ELI5: What is Privilege Escalation?
A regular student finds a trick to give themselves teacher-level access to the school computer. Now they can change grades, see private files, and do things they were never supposed to do.
Definition
Privilege escalation is the act of exploiting vulnerabilities, misconfigurations, or weaknesses to gain more access rights than were originally granted. Vertical privilege escalation involves elevating from a lower privilege level to a higher one (e.g., from a regular user to an administrator or root).
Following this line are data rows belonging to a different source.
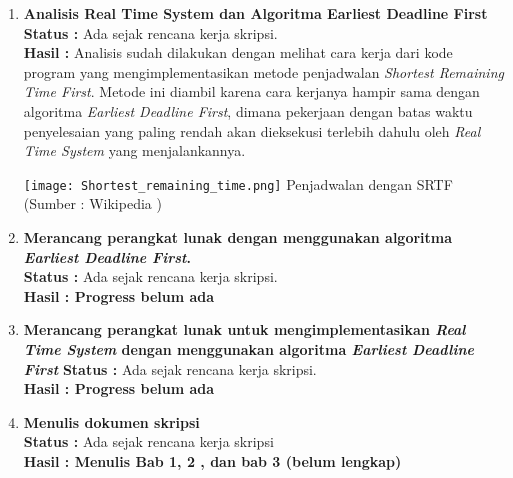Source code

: \documentclass[a4paper,twoside]{article}
\begin{document}
\begin{enumerate}
		(d) Algoritma {\it Earliest Deadline First}\newline
		{\it Earliest Deadline First} adalah algoritma penjadwalan dinamis yang digunakan pada {\it Real Time System} untuk menempatkan proses dalam sebuah {\it Priority Queue}. Apabila ada penjadwalan baru yang muncul, maka {\it Queue} akan mencari proses dengan tenggat waktu ({\it Deadline}) paling dekat untuk selanjutnya akan dieksekusi terlebih dahulu. \newline
		EDF memiliki algoritma penjadwalan yang optimal pada {\it uniprocessor preemptive}, dalam artian jika terdapat kumpulan pekerjaan independen, yang masing-masing mempunyai {\it Arrival Time dan Tenggat Waktu}, maka EDF akan menjadwalkannya agar mereka dapat diselesaikan sesuai dengan Tenggat Waktu mereka.\newline
		Logika dari EDF dapat dilihat pada sumber kode berikut :
		
		\item \textbf{Analisis Real Time System dan Algoritma Earliest Deadline First}\\
		{\bf Status :} Ada sejak rencana kerja skripsi.\\
		{\bf Hasil : }\newline
		Analisis sudah dilakukan dengan melihat cara kerja dari kode program yang mengimplementasikan metode penjadwalan {\it Shortest Remaining Time First}. Metode ini diambil karena cara kerjanya hampir sama dengan algoritma {\it Earliest Deadline First}, dimana pekerjaan dengan batas waktu penyelesaian yang paling rendah akan dieksekusi terlebih dahulu oleh {\it Real Time System} yang menjalankannya. 
		\begin{center}
		\texttt{[image: Shortest\_remaining\_time.png]}\newline
		Penjadwalan dengan SRTF (Sumber : Wikipedia )
		\end{center}
		\item \textbf{Merancang perangkat lunak dengan menggunakan algoritma {\it Earliest Deadline First}.}\\
		{\bf Status :} Ada sejak rencana kerja skripsi.\\
		{\bf Hasil : Progress belum ada} 
		
		\item \textbf{Merancang perangkat lunak untuk mengimplementasikan {\it Real Time System} dengan menggunakan algoritma {\it Earliest Deadline First}}
		{\bf Status :} Ada sejak rencana kerja skripsi.\\
		{\bf Hasil : Progress belum ada} 
		
		\item \textbf{Menulis dokumen skripsi}\\
		{\bf Status :} Ada sejak rencana kerja skripsi\\
		{\bf Hasil : Menulis Bab 1, 2 , dan bab 3 (belum lengkap)} 
		

	\end{enumerate}
\end{document}
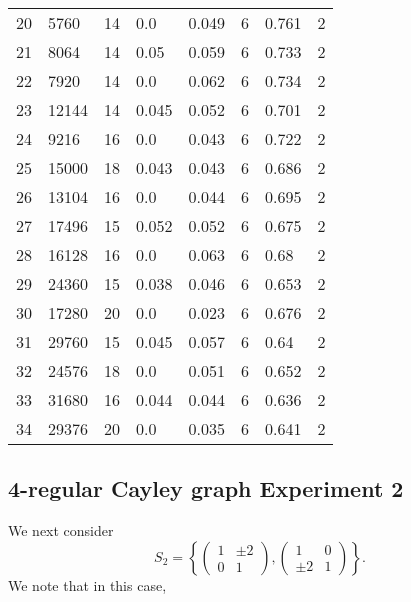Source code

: \begin{center}
\begin{tabular}{ p{1cm}|p{1cm}|p{1cm}|p{1cm}|p{1cm}|p{1cm}|p{1cm}|p{1cm} }
		20 & 5760 & 14 &  0.0 & 0.049 & 6 & 0.761 & 2 \\
		21 & 8064 & 14 &  0.05 & 0.059 & 6 & 0.733 & 2 \\
		22 & 7920 & 14 &  0.0 & 0.062 & 6 & 0.734 & 2 \\
		23 & 12144 & 14 &  0.045 & 0.052 & 6 & 0.701 & 2 \\
		24 & 9216 & 16 &  0.0 & 0.043 & 6 & 0.722 & 2 \\
		25 & 15000 & 18 &  0.043 & 0.043 & 6 & 0.686 & 2 \\
		26 & 13104 & 16 &  0.0 & 0.044 & 6 & 0.695 & 2 \\
		27 & 17496 & 15 &  0.052 & 0.052 & 6 & 0.675 & 2 \\
		28 & 16128 & 16 &  0.0 & 0.063 & 6 & 0.68 & 2 \\
		29 & 24360 & 15 &  0.038 & 0.046 & 6 & 0.653 & 2 \\
		30 & 17280 & 20 &  0.0 & 0.023 & 6 & 0.676 & 2 \\
		31 & 29760 & 15 &  0.045 & 0.057 & 6 & 0.64 & 2 \\
		32 & 24576 & 18 &  0.0 & 0.051 & 6 & 0.652 & 2 \\
		33 & 31680 & 16 &  0.044 & 0.044 & 6 & 0.636 & 2 \\
		34 & 29376 & 20 &  0.0 & 0.035 & 6 & 0.641 & 2 
	\end{tabular}
\end{center}

\newpage 

\subsection{4-regular Cayley graph Experiment 2}

We next consider
$$S_2 = \left\{  \begin{pmatrix}
1 & \pm 2 \\ 0 & 1
\end{pmatrix}, \begin{pmatrix}
1 & 0 \\ \pm 2 & 1
\end{pmatrix}  \right\}.$$ We note that in this case,  

\vspace{2em}

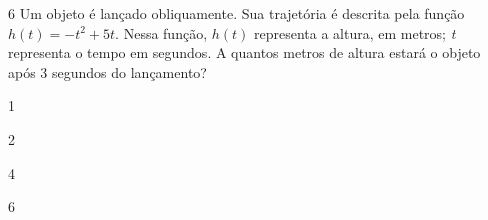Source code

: \begin{escolha}
\begin{boxmedio}
\begin{boxmedio}
{\begin{boxpeq}
\begin{boxpeq}
{\begin{boxpeq}
\begin{boxmedio}
\begin{boxmedio}
\begin{boxpeq}
\begin{boxmedio}
\begin{boxpeq}
\begin{boxpeq}
\begin{boxpeq}
\begin{boxpeq}
\begin{boxmedio}
{\begin{boxmedio}
\begin{boxmedio}
\begin{boxpeq}
\begin{boxmedio}
\begin{boxpeq}
\begin{boxpeq}
\begin{boxpeq}
\begin{escolha}
{\begin{boxmedio}
\begin{boxpeq}
\begin{boxpeq}
\begin{boxpeq}
\begin{boxpeq}
\begin{boxpeq}
\begin{boxmedio}
\begin{boxpeq}
\begin{boxpeq}
\begin{boxpeq}
{\begin{boxpeq}
\begin{boxmedio}
\begin{boxpeq}
\begin{boxpeq}
\begin{boxpeq}
{\begin{boxpeq}
\begin{boxmedio}
{\begin{boxpeq}
\begin{boxpeq}
\begin{boxmedio}
\begin{boxmedio}
\begin{boxpeq}
\begin{boxpeq}
{\begin{boxpeq}
\begin{boxpeq}
\begin{boxpeq}
\begin{boxpeq}
\begin{boxpeq}
\begin{escolha}
\begin{escolha}
{\begin{boxmedio}
\begin{boxpeq}
\begin{q°}
\begin{boxmedio}
\begin{boxpeq}
\begin{boxpeq}
\begin{boxmedio}
\begin{boxmedio}
\begin{boxmedio}
\begin{boxmedio}
{\begin{enumerate}
\begin{boxpeq}
{\begin{boxpeq}
\begin{boxpeq}
\begin{boxmedio}
\begin{boxpeq}
\begin{boxpeq}
\begin{boxpeq}
\num{6} Um objeto é lançado obliquamente. Sua trajetória é descrita pela
função $h(t) = - t^{2} + 5t$. Nessa função, $h(t)$ representa a altura, em
metros; \textit{t} representa o tempo em segundos. A quantos metros de altura
estará o objeto após 3 segundos do lançamento?

\begin{escolha}

  \item 1

  \item 2

  \item 4

  \item 6

\begin{escolha}

\end{escolha}
\end{escolha}
\end{boxpeq}
\end{boxpeq}
\end{boxpeq}
\end{boxmedio}
\end{boxpeq}
\end{boxpeq}}
\end{boxpeq}
\end{enumerate}}
\end{boxmedio}
\end{boxmedio}
\end{boxmedio}
\end{boxmedio}
\end{boxpeq}
\end{boxpeq}
\end{boxmedio}
\end{q°}
\end{boxpeq}
\end{boxmedio}}
\end{escolha}
\end{escolha}
\end{boxpeq}
\end{boxpeq}
\end{boxpeq}
\end{boxpeq}
\end{boxpeq}}
\end{boxpeq}
\end{boxpeq}
\end{boxmedio}
\end{boxmedio}
\end{boxpeq}
\end{boxpeq}}
\end{boxmedio}
\end{boxpeq}}
\end{boxpeq}
\end{boxpeq}
\end{boxpeq}
\end{boxmedio}
\end{boxpeq}}
\end{boxpeq}
\end{boxpeq}
\end{boxpeq}
\end{boxmedio}
\end{boxpeq}
\end{boxpeq}
\end{boxpeq}
\end{boxpeq}
\end{boxpeq}
\end{boxmedio}}
\end{escolha}
\end{boxpeq}
\end{boxpeq}
\end{boxpeq}
\end{boxmedio}
\end{boxpeq}
\end{boxmedio}
\end{boxmedio}}
\end{boxmedio}
\end{boxpeq}
\end{boxpeq}
\end{boxpeq}
\end{boxpeq}
\end{boxmedio}
\end{boxpeq}
\end{boxmedio}
\end{boxmedio}
\end{boxpeq}}
\end{boxpeq}
\end{boxpeq}}
\end{boxmedio}
\end{boxmedio}
\end{escolha}
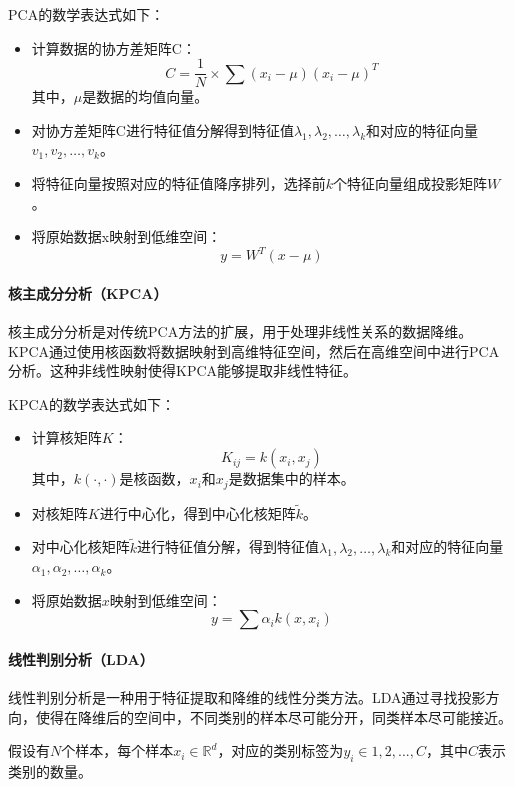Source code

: \documentclass[12pt,hyperref,a4paper,UTF8]{ctexart}
\begin{document}
PCA的数学表达式如下：
\begin{itemize}
\item 计算数据的协方差矩阵C：
$$
C = \frac{1}{N}\times \sum (x_i -\mu)(x_i - \mu)^T
$$
其中，$\mu$是数据的均值向量。
\item 对协方差矩阵C进行特征值分解得到特征值$\lambda_1, \lambda_2, \ldots, \lambda_k$和对应的特征向量$v_1, v_2, \ldots, v_k$。
\item 将特征向量按照对应的特征值降序排列，选择前$k$个特征向量组成投影矩阵$W$。
\item 将原始数据x映射到低维空间：
$$
y=W^T(x-\mu)
$$
\end{itemize}


\paragraph{核主成分分析（KPCA）}
核主成分分析是对传统PCA方法的扩展，用于处理非线性关系的数据降维。KPCA通过使用核函数将数据映射到高维特征空间，然后在高维空间中进行PCA分析。这种非线性映射使得KPCA能够提取非线性特征。

KPCA的数学表达式如下：
\begin{itemize}
\item 计算核矩阵$K$：
$$
K_{ij}=k(x_i, x_j)
$$
其中，$k(\cdot,\cdot)$是核函数，$x_i$和$x_j$是数据集中的样本。
\item 对核矩阵$K$进行中心化，得到中心化核矩阵$\tilde{k}$。
\item 对中心化核矩阵$\tilde{k}$进行特征值分解，得到特征值$\lambda_1, \lambda_2, \ldots, \lambda_k$和对应的特征向量$\alpha_1, \alpha_2, \ldots, \alpha_k$。
\item 将原始数据$x$映射到低维空间：
$$
y= \sum \alpha_i k(x, x_i)
$$

\end{itemize}


\paragraph{线性判别分析（LDA）}
线性判别分析是一种用于特征提取和降维的线性分类方法。LDA通过寻找投影方向，使得在降维后的空间中，不同类别的样本尽可能分开，同类样本尽可能接近。

假设有$N$个样本，每个样本$x_i \in \mathbb{R}^d$，对应的类别标签为$y_i \in{1,2,...,C}$，其中$C$表示类别的数量。
\end{document}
Horizontal privilege escalation involves accessing resources or data belonging to other users at the same privilege level.
Key Details
- Vertical (privilege elevation): Regular user → administrator; standard user → SYSTEM/root; local user → domain admin.
- Horizontal: Accessing another user’s files, email, or resources without elevated privileges—IDOR (Insecure Direct Object Reference) is a common web application example.
- Common techniques: unquoted service paths, DLL hijacking, SUID/GUID binaries (Linux), kernel exploits, token impersonation (Windows).
- A critical post-exploitation step: attackers almost always seek to escalate privileges after gaining initial access.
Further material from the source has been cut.